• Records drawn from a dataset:
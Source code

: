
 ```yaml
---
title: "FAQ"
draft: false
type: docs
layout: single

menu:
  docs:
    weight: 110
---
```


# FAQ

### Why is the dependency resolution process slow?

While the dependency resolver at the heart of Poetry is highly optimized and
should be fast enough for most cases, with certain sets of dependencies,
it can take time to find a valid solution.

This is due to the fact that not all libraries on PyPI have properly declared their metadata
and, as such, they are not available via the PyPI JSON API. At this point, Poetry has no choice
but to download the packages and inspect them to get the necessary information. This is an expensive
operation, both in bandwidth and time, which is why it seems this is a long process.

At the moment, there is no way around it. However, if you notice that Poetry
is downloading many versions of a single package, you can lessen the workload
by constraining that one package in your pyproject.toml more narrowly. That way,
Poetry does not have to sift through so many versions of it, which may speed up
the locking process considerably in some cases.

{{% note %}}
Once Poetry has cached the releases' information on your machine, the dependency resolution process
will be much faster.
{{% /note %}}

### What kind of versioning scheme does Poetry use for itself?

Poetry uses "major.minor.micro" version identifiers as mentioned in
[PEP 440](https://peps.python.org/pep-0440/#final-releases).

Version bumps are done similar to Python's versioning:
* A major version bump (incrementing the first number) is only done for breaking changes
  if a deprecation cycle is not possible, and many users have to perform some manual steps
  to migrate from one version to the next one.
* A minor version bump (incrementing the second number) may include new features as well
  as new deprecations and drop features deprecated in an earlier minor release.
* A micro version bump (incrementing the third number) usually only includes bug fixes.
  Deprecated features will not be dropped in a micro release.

...

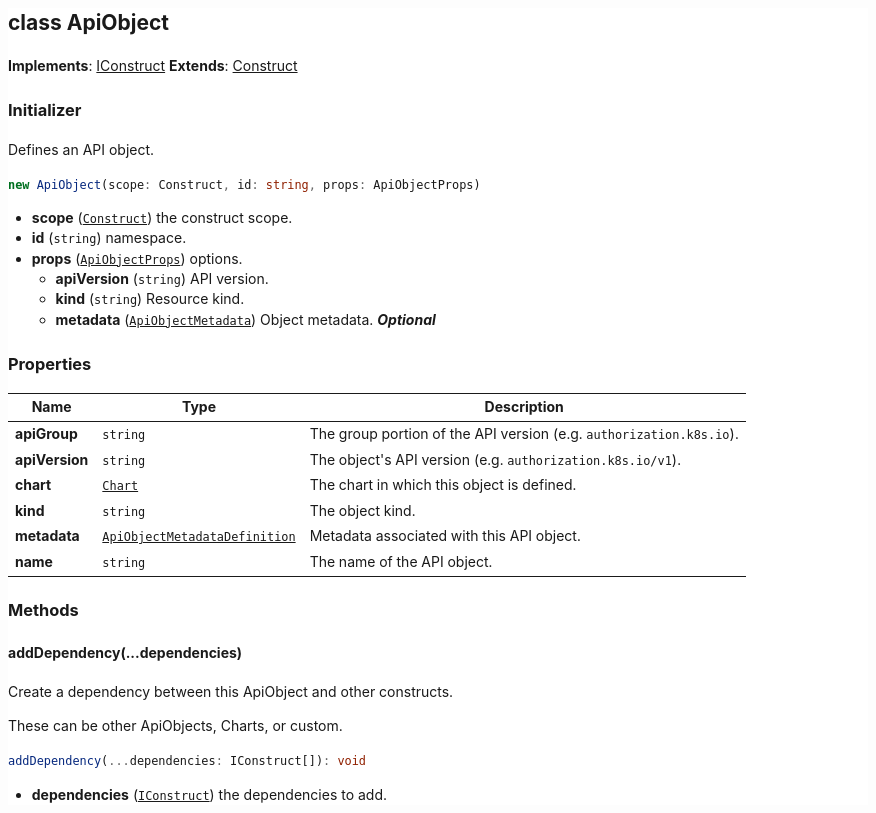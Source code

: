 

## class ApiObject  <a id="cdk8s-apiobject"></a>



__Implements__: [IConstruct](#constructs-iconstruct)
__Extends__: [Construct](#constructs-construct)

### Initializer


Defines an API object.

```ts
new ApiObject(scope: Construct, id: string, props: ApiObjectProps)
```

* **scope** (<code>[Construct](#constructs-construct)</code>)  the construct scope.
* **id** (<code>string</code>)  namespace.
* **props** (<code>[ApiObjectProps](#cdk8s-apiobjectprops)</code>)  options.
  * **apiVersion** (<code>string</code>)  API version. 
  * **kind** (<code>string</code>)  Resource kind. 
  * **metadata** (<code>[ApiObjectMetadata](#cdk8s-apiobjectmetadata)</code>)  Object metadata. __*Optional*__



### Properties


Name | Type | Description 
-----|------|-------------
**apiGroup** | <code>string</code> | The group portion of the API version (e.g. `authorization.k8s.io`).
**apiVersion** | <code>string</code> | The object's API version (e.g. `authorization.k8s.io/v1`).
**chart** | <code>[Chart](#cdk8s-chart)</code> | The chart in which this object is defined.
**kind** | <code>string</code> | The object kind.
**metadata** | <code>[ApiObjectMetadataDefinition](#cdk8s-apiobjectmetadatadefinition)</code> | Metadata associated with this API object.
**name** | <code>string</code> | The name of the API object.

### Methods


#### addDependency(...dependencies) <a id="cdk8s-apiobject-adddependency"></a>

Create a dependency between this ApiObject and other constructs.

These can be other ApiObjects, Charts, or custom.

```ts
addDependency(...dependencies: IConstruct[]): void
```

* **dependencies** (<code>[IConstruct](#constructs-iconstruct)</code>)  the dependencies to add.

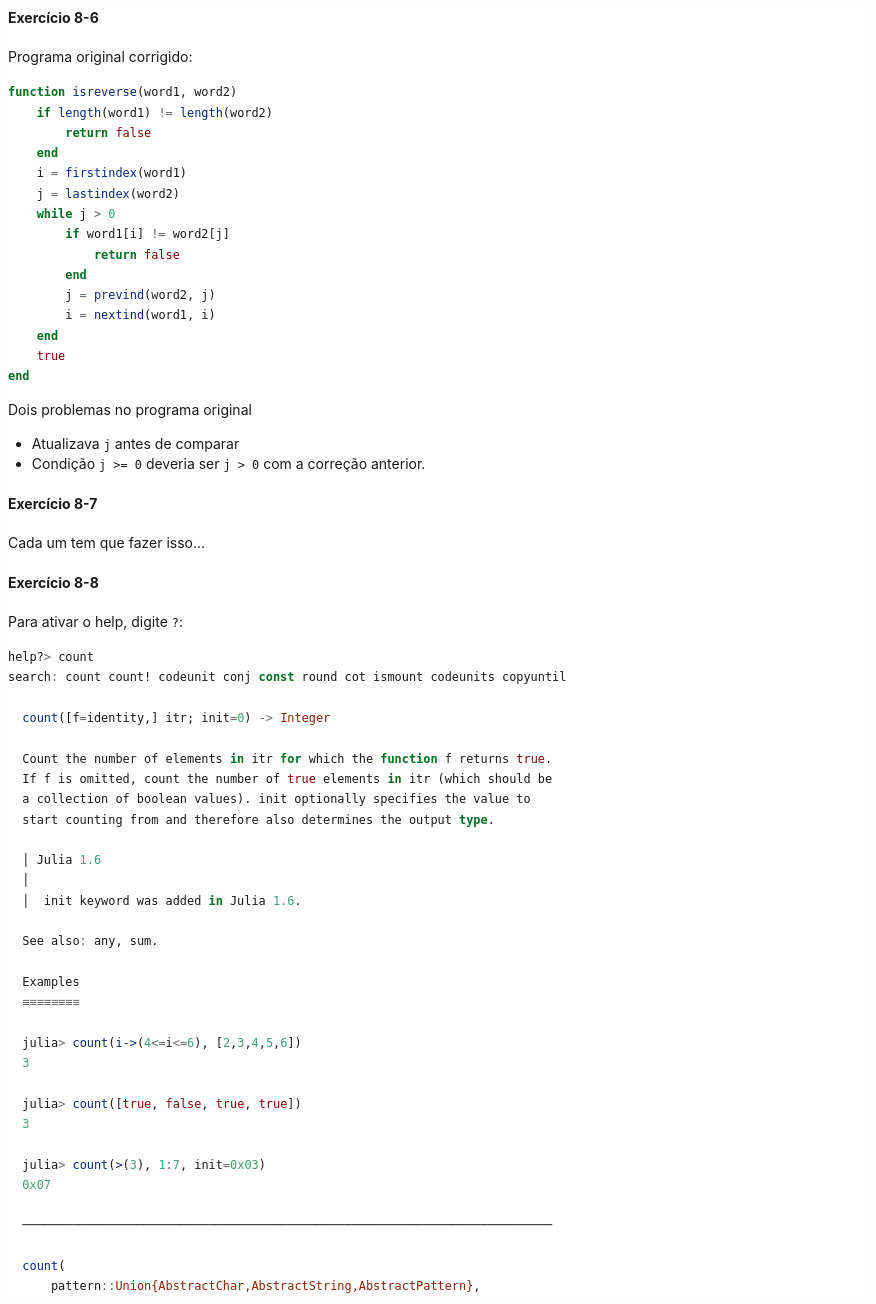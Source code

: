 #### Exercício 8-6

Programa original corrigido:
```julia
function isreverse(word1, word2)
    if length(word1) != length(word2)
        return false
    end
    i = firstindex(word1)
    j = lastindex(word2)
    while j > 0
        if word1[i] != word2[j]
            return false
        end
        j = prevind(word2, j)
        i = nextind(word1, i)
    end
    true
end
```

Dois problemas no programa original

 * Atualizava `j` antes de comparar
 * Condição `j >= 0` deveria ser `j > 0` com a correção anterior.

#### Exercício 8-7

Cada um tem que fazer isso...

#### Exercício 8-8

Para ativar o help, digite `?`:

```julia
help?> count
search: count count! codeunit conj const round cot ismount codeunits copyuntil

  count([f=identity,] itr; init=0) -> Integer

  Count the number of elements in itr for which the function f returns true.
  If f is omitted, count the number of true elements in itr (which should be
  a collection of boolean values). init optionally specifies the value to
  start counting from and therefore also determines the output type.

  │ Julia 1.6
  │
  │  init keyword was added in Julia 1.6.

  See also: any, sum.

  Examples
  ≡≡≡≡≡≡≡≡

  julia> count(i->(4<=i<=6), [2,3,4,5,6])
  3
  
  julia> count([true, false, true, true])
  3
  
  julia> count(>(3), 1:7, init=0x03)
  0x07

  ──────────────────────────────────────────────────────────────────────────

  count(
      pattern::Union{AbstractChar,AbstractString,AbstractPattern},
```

• Problem:
From the records above, copy each line where the word "false" can be found.

• Result of this exercise:
draft: false
        return false
            return false
  julia> count([true, false, true, true])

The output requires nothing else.